---- Data for this task

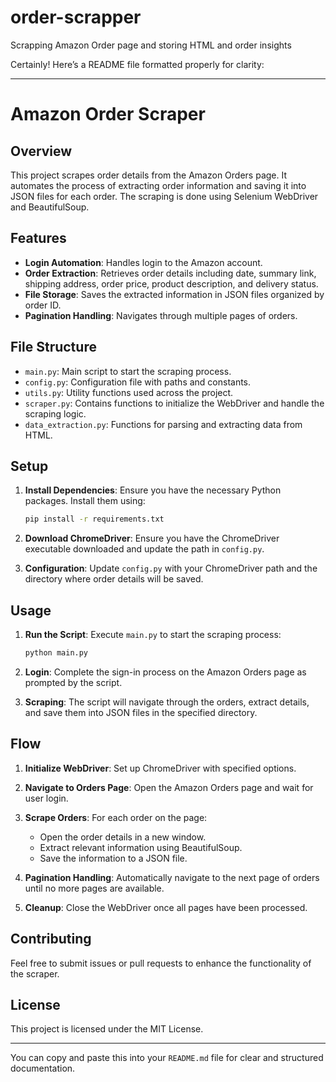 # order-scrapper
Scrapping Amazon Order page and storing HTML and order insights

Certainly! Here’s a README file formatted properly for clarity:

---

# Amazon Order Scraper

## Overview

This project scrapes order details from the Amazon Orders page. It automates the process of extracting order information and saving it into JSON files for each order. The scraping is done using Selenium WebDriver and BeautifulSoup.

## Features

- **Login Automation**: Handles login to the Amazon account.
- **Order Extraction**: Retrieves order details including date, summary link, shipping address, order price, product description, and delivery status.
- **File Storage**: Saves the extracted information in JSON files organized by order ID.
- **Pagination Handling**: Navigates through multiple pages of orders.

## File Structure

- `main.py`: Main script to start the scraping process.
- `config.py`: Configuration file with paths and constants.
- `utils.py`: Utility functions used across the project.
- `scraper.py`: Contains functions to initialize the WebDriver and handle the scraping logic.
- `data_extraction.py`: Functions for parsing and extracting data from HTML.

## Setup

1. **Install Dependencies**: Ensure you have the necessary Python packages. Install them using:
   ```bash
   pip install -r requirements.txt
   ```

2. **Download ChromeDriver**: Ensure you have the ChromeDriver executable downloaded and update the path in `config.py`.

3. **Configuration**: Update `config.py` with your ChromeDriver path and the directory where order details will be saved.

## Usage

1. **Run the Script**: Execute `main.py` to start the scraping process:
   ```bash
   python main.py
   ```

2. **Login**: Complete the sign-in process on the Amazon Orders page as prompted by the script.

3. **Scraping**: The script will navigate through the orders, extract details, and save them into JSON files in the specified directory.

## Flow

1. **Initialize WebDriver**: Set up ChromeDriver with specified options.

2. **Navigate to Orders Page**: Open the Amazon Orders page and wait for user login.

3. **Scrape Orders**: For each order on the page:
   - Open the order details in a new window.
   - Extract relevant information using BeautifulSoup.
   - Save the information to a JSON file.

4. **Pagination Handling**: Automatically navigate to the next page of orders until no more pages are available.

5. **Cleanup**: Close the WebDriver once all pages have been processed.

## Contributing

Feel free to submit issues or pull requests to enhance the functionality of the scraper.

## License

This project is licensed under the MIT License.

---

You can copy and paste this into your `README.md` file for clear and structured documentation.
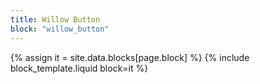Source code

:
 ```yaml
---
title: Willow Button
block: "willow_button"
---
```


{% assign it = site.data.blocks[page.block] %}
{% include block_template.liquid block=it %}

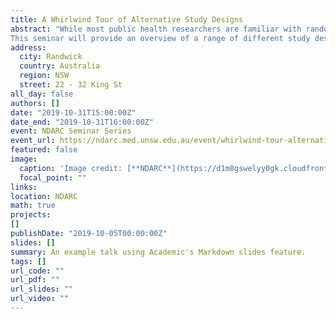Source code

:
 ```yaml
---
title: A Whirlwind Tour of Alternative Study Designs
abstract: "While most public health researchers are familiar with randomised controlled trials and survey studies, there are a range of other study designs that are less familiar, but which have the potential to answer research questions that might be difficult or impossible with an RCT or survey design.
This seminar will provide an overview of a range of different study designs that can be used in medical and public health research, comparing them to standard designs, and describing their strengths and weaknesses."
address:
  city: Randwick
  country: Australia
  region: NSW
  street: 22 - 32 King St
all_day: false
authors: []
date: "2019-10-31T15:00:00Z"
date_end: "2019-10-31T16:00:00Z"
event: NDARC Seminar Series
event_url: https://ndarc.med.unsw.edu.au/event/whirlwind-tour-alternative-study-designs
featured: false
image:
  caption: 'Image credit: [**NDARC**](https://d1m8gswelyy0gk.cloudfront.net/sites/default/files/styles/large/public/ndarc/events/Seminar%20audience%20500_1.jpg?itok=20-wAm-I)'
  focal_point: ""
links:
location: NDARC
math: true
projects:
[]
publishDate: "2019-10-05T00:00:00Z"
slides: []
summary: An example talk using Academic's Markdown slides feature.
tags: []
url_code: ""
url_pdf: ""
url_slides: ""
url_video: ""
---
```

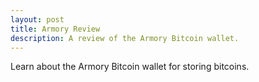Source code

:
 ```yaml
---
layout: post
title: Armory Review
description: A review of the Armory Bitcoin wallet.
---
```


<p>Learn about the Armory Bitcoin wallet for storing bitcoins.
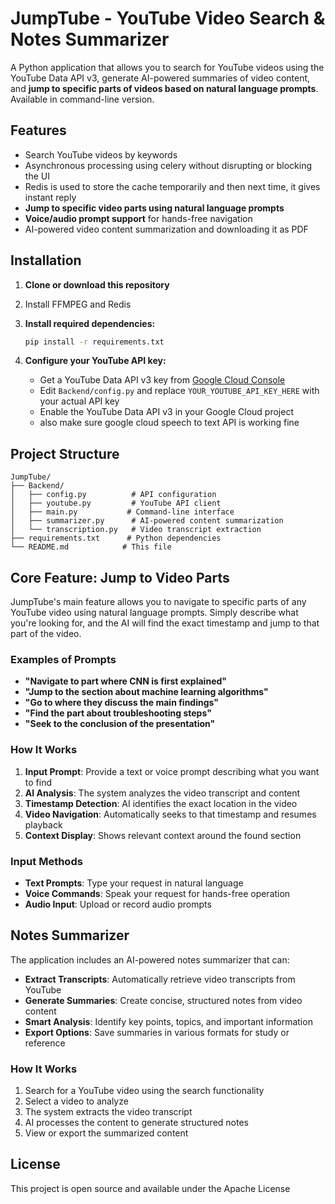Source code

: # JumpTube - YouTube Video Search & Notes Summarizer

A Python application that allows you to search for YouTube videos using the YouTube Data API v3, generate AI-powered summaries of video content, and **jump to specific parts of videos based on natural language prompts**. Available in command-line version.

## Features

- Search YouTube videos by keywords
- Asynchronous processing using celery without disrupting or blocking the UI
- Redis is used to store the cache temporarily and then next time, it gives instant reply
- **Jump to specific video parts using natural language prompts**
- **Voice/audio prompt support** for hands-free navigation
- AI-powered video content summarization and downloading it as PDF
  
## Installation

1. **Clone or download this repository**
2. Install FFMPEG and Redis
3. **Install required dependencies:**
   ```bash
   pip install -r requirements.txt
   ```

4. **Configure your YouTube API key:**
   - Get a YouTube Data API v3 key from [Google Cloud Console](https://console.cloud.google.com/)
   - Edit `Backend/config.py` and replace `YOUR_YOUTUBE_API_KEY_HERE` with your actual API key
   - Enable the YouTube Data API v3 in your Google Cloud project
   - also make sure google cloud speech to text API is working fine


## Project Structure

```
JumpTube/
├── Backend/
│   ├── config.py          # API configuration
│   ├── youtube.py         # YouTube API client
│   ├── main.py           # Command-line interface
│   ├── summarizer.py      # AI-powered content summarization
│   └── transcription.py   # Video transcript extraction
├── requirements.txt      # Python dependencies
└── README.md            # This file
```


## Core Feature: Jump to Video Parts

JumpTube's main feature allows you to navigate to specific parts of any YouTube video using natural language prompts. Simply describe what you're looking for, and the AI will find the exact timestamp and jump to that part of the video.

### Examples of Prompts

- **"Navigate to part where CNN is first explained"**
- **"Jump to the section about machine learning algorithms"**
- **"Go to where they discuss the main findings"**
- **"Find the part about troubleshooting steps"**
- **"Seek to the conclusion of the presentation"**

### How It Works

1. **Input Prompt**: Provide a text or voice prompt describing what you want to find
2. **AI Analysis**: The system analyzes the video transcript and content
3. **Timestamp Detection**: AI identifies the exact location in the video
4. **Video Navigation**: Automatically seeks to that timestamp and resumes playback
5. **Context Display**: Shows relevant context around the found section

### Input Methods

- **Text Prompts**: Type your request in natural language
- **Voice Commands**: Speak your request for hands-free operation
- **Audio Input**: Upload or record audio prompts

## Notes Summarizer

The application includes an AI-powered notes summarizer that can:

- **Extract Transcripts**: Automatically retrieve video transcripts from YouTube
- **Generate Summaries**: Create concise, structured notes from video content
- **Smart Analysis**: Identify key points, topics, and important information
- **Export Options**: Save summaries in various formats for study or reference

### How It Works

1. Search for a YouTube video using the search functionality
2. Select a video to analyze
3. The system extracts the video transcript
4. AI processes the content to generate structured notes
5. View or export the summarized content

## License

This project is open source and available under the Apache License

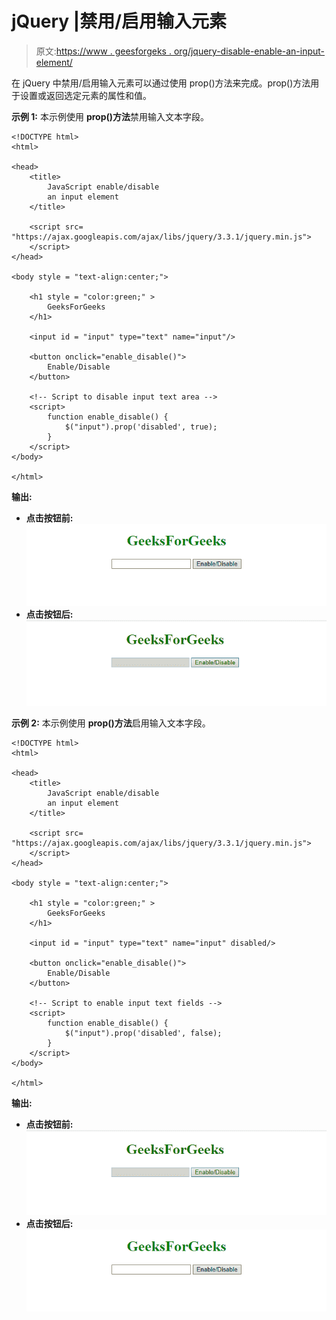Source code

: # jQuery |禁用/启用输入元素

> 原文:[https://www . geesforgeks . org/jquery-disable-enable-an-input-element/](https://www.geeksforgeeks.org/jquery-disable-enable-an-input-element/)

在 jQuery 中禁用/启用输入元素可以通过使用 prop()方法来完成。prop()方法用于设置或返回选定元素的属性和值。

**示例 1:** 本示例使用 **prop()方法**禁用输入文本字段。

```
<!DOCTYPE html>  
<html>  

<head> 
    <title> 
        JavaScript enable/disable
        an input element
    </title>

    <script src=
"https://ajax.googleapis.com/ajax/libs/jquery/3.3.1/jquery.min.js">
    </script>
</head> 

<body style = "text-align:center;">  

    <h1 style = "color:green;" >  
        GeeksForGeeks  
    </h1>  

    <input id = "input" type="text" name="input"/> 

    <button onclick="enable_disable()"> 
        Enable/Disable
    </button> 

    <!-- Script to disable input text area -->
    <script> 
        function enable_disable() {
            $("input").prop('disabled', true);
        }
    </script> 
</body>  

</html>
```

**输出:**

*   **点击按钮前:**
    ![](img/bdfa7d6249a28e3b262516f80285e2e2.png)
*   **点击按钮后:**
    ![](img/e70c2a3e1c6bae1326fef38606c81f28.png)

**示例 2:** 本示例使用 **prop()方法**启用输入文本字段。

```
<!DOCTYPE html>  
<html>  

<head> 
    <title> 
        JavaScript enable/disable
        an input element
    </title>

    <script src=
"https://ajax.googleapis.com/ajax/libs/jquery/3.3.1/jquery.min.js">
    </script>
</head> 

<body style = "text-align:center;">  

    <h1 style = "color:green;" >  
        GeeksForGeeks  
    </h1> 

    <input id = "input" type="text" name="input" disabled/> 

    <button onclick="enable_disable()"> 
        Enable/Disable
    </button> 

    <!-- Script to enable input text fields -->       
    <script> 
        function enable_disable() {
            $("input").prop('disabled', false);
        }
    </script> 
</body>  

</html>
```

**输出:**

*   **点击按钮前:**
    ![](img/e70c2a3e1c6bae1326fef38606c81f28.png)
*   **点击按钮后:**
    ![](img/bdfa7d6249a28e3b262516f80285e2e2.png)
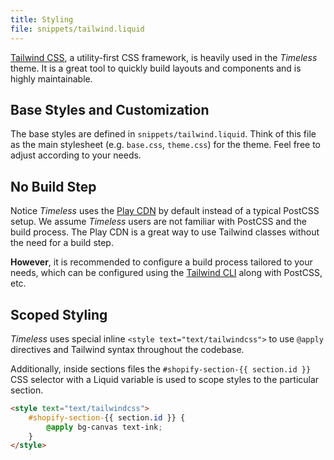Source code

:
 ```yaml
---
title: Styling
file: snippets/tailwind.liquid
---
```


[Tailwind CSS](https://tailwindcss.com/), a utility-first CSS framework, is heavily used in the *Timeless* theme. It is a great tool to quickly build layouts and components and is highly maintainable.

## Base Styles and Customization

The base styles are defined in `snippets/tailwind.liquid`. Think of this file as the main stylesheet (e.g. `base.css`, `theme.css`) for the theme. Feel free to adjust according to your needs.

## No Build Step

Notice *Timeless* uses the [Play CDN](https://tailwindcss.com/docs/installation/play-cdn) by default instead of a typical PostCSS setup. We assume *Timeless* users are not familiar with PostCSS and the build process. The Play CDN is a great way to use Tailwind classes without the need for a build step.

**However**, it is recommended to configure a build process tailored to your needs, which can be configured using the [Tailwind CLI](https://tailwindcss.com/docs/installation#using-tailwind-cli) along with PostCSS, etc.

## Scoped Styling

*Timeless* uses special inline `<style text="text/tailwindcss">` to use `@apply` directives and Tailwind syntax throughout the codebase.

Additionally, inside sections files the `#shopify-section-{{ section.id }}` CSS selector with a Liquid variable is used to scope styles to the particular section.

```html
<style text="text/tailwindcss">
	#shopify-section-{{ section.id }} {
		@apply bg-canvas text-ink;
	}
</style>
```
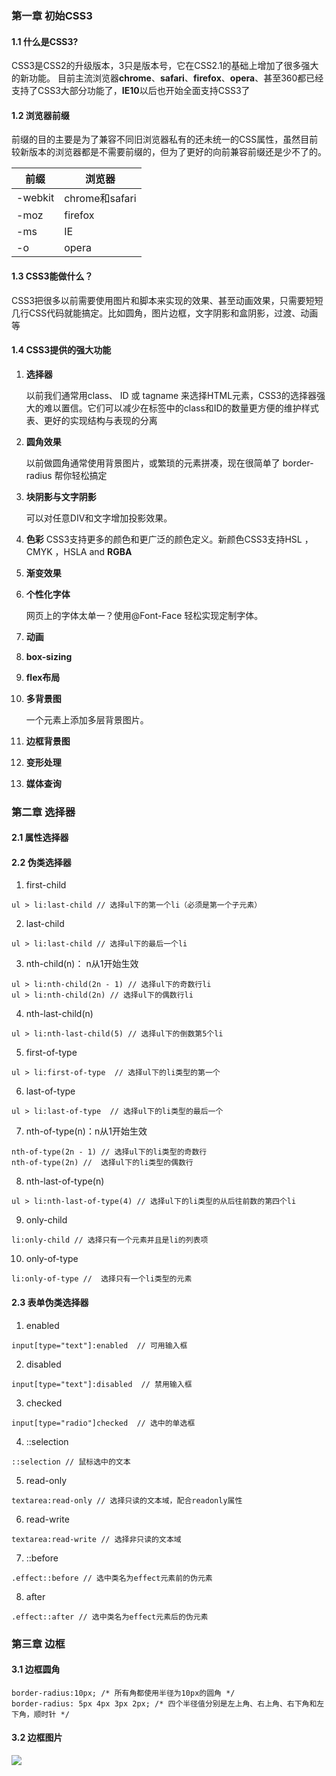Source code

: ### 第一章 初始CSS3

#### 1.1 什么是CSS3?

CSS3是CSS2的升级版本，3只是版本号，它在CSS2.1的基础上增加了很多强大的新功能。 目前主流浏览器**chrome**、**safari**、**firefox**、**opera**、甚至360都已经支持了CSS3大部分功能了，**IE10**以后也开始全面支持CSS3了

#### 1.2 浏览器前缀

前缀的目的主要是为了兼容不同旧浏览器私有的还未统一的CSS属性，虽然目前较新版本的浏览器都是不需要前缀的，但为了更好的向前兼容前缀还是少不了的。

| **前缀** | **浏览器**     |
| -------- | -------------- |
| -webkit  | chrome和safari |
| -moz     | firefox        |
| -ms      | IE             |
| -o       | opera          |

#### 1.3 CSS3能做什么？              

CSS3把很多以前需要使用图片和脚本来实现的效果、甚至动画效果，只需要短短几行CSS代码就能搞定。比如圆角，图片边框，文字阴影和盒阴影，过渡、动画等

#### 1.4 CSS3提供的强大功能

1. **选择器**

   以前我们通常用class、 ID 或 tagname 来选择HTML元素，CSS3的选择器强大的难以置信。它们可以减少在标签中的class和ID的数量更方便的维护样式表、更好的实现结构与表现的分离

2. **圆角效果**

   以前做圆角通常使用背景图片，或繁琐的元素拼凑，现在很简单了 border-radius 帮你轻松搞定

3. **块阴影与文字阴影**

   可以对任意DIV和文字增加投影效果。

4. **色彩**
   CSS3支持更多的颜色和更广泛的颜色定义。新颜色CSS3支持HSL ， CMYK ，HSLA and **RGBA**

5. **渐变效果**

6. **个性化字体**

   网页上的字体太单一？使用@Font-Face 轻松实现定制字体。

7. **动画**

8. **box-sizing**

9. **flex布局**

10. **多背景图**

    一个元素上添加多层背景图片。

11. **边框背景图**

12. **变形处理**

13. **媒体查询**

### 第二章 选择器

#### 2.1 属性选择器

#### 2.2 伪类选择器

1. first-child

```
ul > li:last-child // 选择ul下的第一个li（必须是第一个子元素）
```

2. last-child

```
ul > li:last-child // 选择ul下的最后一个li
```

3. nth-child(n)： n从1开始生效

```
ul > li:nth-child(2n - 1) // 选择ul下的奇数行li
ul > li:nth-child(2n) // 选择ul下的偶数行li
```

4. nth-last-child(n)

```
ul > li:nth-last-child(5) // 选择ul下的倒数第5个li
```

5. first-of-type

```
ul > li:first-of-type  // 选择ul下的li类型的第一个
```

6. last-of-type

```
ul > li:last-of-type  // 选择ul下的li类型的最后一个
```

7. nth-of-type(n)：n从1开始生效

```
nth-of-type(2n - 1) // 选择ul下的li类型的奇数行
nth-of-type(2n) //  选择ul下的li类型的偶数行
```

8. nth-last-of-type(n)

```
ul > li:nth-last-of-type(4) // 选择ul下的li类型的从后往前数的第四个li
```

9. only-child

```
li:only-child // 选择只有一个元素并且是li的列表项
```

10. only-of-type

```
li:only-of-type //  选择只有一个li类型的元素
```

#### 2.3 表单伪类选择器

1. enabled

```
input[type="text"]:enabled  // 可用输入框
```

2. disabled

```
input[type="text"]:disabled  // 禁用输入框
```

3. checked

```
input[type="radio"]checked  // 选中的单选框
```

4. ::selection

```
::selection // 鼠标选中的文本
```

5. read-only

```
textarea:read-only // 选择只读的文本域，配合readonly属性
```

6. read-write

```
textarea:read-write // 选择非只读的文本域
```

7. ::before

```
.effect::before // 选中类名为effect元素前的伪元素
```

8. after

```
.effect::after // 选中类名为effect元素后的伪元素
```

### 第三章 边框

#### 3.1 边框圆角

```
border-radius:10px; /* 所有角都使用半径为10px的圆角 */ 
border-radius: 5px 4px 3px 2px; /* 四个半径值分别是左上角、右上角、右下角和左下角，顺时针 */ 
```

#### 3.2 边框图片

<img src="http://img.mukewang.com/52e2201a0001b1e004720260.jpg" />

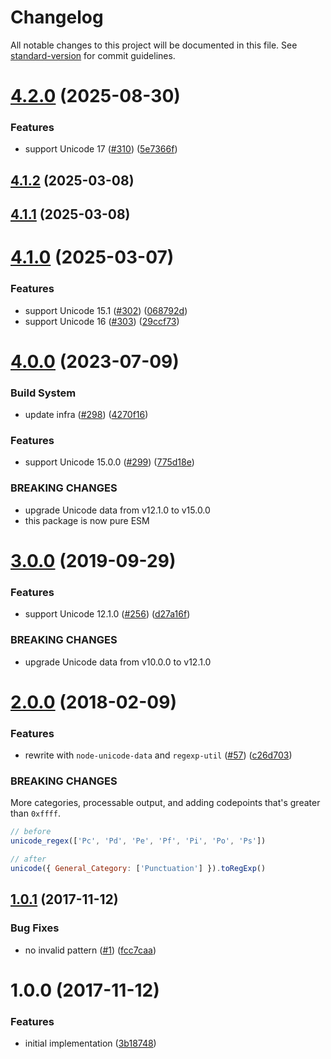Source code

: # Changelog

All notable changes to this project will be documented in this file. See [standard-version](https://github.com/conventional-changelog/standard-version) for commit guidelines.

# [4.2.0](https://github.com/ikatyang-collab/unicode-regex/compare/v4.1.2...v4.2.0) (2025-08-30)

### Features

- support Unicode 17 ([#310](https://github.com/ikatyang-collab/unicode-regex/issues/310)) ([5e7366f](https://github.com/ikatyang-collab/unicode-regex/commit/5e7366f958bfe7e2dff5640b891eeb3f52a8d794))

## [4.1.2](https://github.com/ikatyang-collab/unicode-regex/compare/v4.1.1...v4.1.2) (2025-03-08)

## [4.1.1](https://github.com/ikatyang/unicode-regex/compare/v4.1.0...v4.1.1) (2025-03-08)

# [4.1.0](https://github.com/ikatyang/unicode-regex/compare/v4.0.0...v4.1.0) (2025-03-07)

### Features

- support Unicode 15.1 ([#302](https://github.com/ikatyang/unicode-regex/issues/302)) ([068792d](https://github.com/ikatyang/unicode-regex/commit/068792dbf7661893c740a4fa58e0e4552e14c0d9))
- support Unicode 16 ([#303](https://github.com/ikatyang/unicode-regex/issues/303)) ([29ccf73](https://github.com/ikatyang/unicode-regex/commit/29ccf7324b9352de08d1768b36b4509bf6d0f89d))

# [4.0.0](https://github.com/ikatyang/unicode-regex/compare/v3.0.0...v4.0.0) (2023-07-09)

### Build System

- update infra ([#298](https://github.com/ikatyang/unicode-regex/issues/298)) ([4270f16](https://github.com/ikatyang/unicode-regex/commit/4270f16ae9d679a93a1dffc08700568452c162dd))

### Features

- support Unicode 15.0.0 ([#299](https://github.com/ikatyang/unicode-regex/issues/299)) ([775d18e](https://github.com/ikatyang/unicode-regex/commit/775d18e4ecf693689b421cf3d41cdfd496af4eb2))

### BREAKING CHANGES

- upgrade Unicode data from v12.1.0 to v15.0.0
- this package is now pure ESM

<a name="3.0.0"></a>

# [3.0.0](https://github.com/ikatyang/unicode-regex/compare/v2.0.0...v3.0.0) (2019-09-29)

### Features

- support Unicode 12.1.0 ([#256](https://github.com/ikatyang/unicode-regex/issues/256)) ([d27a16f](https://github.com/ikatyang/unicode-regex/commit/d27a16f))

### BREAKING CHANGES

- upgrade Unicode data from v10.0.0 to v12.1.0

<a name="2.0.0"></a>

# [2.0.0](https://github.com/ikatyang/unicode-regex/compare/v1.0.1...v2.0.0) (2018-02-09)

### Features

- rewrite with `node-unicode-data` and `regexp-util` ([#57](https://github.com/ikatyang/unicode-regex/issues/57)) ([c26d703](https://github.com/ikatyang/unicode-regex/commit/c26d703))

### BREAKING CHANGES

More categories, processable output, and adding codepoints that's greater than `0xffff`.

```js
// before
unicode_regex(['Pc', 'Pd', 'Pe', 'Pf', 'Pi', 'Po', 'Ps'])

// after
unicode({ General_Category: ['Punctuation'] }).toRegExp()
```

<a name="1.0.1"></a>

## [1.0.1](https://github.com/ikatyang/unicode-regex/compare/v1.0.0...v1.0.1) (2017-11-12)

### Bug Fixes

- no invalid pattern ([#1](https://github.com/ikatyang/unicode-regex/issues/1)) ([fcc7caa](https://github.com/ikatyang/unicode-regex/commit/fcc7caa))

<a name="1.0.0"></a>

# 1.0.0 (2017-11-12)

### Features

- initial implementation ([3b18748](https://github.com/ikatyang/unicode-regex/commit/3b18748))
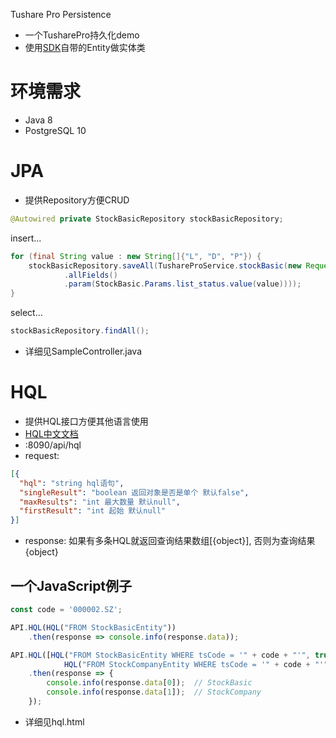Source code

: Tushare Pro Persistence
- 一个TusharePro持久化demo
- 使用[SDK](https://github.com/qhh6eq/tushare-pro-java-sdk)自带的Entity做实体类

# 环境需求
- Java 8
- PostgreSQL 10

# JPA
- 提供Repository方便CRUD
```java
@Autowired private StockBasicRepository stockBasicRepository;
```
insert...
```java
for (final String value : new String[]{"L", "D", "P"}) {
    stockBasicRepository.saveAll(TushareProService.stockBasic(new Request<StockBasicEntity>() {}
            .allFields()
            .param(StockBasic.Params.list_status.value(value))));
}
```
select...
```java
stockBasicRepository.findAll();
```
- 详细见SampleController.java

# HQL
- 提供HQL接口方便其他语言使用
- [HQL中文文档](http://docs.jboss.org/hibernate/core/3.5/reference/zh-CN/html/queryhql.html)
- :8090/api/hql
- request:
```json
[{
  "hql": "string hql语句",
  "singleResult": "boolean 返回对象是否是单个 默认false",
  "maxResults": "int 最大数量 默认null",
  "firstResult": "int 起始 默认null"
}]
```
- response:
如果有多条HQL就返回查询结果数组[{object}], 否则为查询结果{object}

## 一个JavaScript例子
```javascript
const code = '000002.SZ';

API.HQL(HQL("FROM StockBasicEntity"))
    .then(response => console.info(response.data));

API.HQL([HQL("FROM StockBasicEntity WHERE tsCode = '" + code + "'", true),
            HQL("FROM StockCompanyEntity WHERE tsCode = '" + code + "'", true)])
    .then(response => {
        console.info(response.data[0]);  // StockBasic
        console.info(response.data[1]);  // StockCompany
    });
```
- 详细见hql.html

--------

The task
Each line of the listing that contains the word "have" must be copied.

Result below
1. **Install Dependencies**: Ensure you have the necessary Python packages. Install them using:
2. **Download ChromeDriver**: Ensure you have the ChromeDriver executable downloaded and update the path in `config.py`.
5. **Cleanup**: Close the WebDriver once all pages have been processed.
abstract: "While most public health researchers are familiar with randomised controlled trials and survey studies, there are a range of other study designs that are less familiar, but which have the potential to answer research questions that might be difficult or impossible with an RCT or survey design.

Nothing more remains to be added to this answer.